Former Paytm executives’ new startup Indiagold, a gold-centric lending startup, is working on a product that will allow its customers to earn interest on their gold locker balance, said three people aware of the details.
Customers will get a percentage return on the gold value every year while they store the gold with Indiagold, said one of the sources requesting anonymity. Entrackr has also confirmed this independently from a partner of Indiagold who is working with them.
“This product will let you earn 5-6% on the value of your gold kept in Indiagold’s locker, instead of charging you for locker,” said the person quoted above, about this yet-to-be-launched product.
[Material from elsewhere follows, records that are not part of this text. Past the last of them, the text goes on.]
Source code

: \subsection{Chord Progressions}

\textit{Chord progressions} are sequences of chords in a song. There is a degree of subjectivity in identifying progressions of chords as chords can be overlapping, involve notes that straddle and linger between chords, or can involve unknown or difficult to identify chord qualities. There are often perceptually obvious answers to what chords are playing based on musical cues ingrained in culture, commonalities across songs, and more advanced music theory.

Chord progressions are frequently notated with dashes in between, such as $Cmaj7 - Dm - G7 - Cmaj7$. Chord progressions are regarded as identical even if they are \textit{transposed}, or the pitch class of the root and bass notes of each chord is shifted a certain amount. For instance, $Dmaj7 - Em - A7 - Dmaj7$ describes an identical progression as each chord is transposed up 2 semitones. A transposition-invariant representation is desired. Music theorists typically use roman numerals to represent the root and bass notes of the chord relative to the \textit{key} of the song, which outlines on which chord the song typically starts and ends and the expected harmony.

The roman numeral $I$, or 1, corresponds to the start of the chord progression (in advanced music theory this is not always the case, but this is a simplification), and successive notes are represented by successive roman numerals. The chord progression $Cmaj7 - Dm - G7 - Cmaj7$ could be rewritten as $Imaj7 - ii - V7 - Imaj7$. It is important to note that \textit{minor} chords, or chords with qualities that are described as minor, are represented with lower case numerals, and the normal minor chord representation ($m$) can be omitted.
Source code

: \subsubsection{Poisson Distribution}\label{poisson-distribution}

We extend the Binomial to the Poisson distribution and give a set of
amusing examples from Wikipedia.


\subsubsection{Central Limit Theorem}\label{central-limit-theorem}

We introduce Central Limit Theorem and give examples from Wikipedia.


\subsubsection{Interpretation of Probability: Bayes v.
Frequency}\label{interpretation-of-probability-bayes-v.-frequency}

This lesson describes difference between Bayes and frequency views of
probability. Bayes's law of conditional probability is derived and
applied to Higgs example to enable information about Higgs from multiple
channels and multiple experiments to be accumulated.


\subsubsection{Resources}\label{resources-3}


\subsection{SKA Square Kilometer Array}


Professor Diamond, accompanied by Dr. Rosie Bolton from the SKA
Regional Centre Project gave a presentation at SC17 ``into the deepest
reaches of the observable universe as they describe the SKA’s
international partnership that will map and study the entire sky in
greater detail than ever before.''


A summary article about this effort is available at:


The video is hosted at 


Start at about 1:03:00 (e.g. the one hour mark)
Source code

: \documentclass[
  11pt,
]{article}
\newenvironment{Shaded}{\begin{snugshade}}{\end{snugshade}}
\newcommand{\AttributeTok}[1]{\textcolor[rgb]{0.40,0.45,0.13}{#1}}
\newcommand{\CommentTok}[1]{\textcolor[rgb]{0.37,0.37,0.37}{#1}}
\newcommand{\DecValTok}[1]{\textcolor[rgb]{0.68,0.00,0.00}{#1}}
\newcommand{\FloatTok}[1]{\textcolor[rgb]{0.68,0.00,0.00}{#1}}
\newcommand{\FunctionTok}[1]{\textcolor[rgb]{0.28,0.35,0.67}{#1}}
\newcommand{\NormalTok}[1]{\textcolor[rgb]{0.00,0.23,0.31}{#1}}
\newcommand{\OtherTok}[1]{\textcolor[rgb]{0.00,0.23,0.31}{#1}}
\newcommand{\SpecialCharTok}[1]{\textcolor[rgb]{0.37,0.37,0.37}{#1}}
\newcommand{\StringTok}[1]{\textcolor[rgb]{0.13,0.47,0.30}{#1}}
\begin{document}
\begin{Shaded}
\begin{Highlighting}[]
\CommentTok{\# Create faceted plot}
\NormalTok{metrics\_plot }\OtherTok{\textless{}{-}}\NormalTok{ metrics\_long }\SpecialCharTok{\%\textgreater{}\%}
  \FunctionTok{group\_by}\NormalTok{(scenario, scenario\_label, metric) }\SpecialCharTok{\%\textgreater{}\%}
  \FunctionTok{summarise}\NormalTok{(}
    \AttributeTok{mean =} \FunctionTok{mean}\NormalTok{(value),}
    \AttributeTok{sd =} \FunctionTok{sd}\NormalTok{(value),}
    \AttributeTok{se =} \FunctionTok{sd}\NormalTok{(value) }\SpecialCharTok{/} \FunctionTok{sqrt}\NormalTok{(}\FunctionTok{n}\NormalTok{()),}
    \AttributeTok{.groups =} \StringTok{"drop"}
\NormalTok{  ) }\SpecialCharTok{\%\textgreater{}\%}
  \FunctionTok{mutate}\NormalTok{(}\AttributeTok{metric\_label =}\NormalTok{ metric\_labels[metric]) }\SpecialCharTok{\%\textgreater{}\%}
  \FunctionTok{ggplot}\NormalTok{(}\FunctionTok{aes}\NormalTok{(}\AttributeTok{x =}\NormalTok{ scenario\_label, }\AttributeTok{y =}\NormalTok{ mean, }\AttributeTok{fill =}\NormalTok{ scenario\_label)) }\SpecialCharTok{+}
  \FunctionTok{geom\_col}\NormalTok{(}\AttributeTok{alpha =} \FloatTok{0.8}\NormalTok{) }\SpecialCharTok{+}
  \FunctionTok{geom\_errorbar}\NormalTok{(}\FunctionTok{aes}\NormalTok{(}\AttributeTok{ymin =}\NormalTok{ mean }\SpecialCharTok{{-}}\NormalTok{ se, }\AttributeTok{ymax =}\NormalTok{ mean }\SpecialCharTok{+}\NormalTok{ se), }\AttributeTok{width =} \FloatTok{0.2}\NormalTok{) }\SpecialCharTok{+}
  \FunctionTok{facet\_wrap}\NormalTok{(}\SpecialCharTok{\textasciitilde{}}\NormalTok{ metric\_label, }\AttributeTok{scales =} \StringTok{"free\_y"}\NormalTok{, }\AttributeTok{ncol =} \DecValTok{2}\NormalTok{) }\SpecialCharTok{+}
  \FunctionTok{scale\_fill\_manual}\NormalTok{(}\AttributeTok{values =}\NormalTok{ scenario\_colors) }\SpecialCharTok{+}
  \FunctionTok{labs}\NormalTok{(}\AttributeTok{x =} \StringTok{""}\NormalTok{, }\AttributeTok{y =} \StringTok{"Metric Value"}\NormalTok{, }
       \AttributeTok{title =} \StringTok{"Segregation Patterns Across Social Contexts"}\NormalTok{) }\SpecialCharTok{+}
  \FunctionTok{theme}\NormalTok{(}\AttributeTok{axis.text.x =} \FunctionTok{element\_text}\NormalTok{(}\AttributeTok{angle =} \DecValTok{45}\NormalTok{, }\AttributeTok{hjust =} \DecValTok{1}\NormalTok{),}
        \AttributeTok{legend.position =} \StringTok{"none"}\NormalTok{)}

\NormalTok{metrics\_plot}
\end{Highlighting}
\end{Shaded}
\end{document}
This is the first such move by any gold-based lending platform in India. At present, new-age startups such as Rupeek and traditional players including Muthoot Finance and Manappuram Finance don’t offer interest on gold deposits.
“Indiagold would also seek regulatory advice from government agencies to avoid any friction,” said the second person who also wished not to be named. The new product is likely to trigger adoption for the early-stage company that was launched late last year.
Indiagold provides gold loans and secure gold locker services across Delhi (NCR) and has plans to expand across north India. It also lets you buy gold coins through its app and website. According to its website, it has over half a million users from the NCR region.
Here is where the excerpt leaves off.